** MATERIAL FOR THE TASK follows **
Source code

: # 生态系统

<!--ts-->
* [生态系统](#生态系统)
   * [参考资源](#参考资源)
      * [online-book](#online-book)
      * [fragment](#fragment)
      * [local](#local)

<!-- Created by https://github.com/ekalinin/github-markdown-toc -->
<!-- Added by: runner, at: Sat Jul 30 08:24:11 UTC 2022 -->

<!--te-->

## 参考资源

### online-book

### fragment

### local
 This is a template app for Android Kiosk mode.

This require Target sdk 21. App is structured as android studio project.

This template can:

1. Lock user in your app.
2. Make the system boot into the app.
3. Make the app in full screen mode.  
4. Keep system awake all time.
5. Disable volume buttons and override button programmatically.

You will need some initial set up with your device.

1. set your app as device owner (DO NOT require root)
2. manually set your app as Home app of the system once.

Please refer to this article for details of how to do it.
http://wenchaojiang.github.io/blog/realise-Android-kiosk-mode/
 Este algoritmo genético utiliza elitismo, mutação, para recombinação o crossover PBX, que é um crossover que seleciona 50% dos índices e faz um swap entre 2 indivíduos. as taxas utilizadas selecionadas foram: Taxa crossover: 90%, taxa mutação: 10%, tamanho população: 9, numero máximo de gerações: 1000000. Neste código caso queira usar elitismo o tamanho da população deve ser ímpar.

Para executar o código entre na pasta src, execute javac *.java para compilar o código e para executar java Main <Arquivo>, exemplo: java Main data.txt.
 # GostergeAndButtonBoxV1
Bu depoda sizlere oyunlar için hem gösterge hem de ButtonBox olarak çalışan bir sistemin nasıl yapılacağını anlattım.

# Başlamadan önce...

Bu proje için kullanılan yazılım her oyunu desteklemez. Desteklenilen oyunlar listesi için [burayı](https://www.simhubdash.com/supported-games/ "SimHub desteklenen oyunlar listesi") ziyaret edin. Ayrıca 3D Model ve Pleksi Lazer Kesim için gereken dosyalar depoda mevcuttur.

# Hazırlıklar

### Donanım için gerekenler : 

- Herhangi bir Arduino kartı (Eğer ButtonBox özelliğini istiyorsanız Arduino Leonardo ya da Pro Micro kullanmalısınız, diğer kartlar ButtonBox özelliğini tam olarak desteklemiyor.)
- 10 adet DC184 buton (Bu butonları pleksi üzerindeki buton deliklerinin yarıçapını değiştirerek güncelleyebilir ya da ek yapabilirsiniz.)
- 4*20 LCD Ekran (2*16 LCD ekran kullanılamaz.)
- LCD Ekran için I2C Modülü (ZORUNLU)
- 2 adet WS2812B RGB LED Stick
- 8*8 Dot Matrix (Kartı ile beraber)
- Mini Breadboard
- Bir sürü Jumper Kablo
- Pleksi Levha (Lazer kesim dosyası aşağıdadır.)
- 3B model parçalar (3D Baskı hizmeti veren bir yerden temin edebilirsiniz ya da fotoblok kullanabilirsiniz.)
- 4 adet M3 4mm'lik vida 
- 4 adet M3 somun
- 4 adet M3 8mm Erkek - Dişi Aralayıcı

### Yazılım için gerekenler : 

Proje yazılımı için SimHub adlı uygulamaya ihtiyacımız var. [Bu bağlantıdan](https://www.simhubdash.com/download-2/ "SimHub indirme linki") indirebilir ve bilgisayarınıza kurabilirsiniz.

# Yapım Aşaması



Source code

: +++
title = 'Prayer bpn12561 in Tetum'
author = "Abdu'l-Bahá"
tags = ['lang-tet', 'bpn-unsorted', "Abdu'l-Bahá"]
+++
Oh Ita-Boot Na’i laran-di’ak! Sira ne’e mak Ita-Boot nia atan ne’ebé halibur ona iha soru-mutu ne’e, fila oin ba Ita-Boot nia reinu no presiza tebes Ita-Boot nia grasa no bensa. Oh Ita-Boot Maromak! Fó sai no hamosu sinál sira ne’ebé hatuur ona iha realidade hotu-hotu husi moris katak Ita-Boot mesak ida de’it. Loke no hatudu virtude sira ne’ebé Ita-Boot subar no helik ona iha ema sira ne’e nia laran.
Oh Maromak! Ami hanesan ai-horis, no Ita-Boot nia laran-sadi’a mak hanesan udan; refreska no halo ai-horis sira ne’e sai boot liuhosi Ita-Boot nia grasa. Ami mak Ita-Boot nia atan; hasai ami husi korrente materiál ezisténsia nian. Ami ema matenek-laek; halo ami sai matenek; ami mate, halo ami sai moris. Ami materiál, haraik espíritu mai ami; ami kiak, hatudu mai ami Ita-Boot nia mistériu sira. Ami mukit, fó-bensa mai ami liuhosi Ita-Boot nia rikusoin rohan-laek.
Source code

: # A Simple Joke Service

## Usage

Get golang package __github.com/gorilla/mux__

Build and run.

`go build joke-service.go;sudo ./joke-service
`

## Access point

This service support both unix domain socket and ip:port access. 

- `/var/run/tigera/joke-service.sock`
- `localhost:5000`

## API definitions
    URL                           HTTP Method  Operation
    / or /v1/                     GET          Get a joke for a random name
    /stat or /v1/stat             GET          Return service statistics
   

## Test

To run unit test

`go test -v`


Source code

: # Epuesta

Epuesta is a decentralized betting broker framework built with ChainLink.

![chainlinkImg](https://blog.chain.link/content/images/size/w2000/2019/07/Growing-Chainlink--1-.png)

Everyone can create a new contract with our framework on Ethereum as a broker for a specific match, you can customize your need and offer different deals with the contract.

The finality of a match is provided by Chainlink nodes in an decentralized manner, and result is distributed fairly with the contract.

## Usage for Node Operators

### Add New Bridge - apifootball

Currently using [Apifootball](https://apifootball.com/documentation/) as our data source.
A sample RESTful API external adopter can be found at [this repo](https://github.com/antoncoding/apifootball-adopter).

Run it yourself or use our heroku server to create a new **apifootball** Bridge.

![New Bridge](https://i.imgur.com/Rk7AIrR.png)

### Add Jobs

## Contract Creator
** End of MATERIAL FOR THE TASK **
* **TASK OBJECTIVE**
Starting with the first line of the records, repeat every line up to and including the one containing "2. manually set", and nothing else.

* **RESULT BELOW**
Source code

: # 生态系统

<!--ts-->
* [生态系统](#生态系统)
   * [参考资源](#参考资源)
      * [online-book](#online-book)
      * [fragment](#fragment)
      * [local](#local)

<!-- Created by https://github.com/ekalinin/github-markdown-toc -->
<!-- Added by: runner, at: Sat Jul 30 08:24:11 UTC 2022 -->

<!--te-->

## 参考资源

### online-book

### fragment

### local
 This is a template app for Android Kiosk mode.

This require Target sdk 21. App is structured as android studio project.

This template can:

1. Lock user in your app.
2. Make the system boot into the app.
3. Make the app in full screen mode.  
4. Keep system awake all time.
5. Disable volume buttons and override button programmatically.

You will need some initial set up with your device.

1. set your app as device owner (DO NOT require root)
2. manually set your app as Home app of the system once.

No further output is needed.